── RECORD SET ──

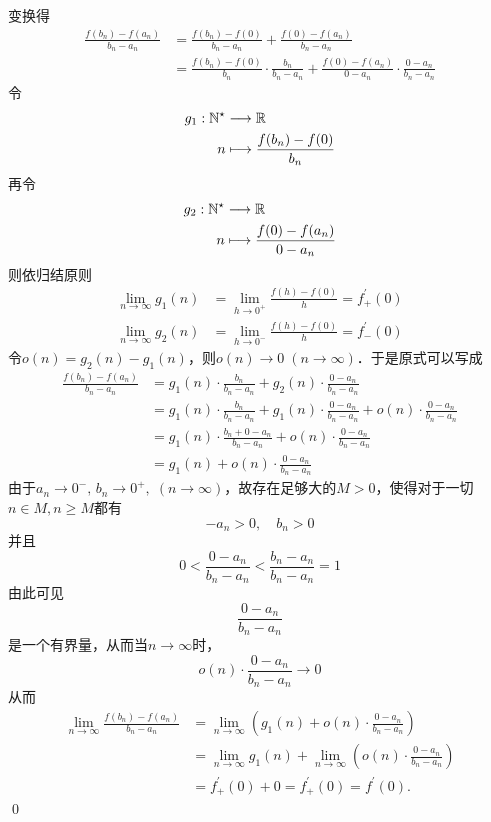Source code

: \prove 变换得
\begin{align}
    \frac{f(b_n)-f(a_n)}{b_n-a_n} &= \frac{f(b_n)-f(0)}{b_n-a_n}+\frac{f(0)-f(a_n)}{b_n-a_n} \\
    &= \frac{f(b_n)-f(0)}{b_n} \cdot \frac{b_n}{b_n - a_n} + \frac{f(0)-f(a_n)}{0 - a_n} \cdot \frac{0 - a_n}{b_n - a_n}
\end{align}
令
\begin{align}
    g_1 : \mathbb{N}^\star &\longrightarrow \mathbb{R} \\
    n &\longmapsto \frac{f(b_n)-f(0)}{b_n}
\end{align}
再令
\begin{align}
    g_2 : \mathbb{N}^\star &\longrightarrow \mathbb{R} \\
    n &\longmapsto \frac{f(0)-f(a_n)}{0-a_n}
\end{align}
则依归结原则
\begin{align}
    \lim_{n \to \infty} g_1(n) &= \lim_{h \to 0^+} \frac{f(h)-f(0)}{h} = f^{\prime}_+(0) \\
    \lim_{n \to \infty} g_2(n) &= \lim_{h \to 0^-} \frac{f(h)-f(0)}{h} = f^{\prime}_-(0)
\end{align}
令$o(n) = g_2(n)-g_1(n)$，则$o(n) \to 0 \; (n \to \infty)$．于是原式可以写成
\begin{align}
    \frac{f(b_n)-f(a_n)}{b_n - a_n} &= g_1(n) \cdot \frac{b_n}{b_n-a_n} + g_2(n) \cdot \frac{0-a_n}{b_n-a_n} \\
    &= g_1(n) \cdot \frac{b_n}{b_n-a_n} + g_1(n) \cdot \frac{0-a_n}{b_n-a_n} + o(n) \cdot \frac{0-a_n}{b_n-a_n} \\
    &=g_1(n) \cdot \frac{b_n + 0 - a_n}{b_n - a_n} + o(n) \cdot \frac{0 - a_n}{b_n - a_n} \\
    &= g_1(n) + o(n) \cdot \frac{0-a_n}{b_n - a_n}
\end{align}
由于$a_n \to 0^-, \, b_n \to 0^+, \; (n \to \infty)$，故存在足够大的$M > 0$，使得对于一切$n \in M, n \geq M$都有
\begin{equation}
    -a_n > 0, \quad b_n > 0
\end{equation}
并且
\begin{equation}
    0 < \frac{0 - a_n}{b_n - a_n} < \frac{b_n - a_n}{b_n - a_n} = 1
\end{equation}
由此可见
\begin{equation}
    \frac{0-a_n}{b_n - a_n}
\end{equation}
是一个有界量，从而当$n \to \infty$时，
\begin{equation}
    o(n) \cdot \frac{0 - a_n}{b_n - a_n} \to 0
\end{equation}
从而
\begin{align}
    \lim_{n \to \infty} \frac{f(b_n)-f(a_n)}{b_n-a_n} &= \lim_{n \to \infty} \left( g_1(n) + o(n) \cdot \frac{0 - a_n}{b_n-a_n}\right) \\
    &= \lim_{n \to \infty} g_1(n) + \lim_{n \to \infty} \left( o(n) \cdot \frac{0 - a_n}{b_n - a_n} \right) \\
    &= f^{\prime}_{+}(0) + 0 = f^{\prime}_{+}(0) = f^{\prime}(0).
\end{align}
\qed\bigskip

───

#### EXERCISE REQUIREMENTS
The lines that mention the word "left" should be pulled from the records above.

#### ANSWER TO THE EXERCISE
    \lim_{n \to \infty} \frac{f(b_n)-f(a_n)}{b_n-a_n} &= \lim_{n \to \infty} \left( g_1(n) + o(n) \cdot \frac{0 - a_n}{b_n-a_n}\right) \\
    &= \lim_{n \to \infty} g_1(n) + \lim_{n \to \infty} \left( o(n) \cdot \frac{0 - a_n}{b_n - a_n} \right) \\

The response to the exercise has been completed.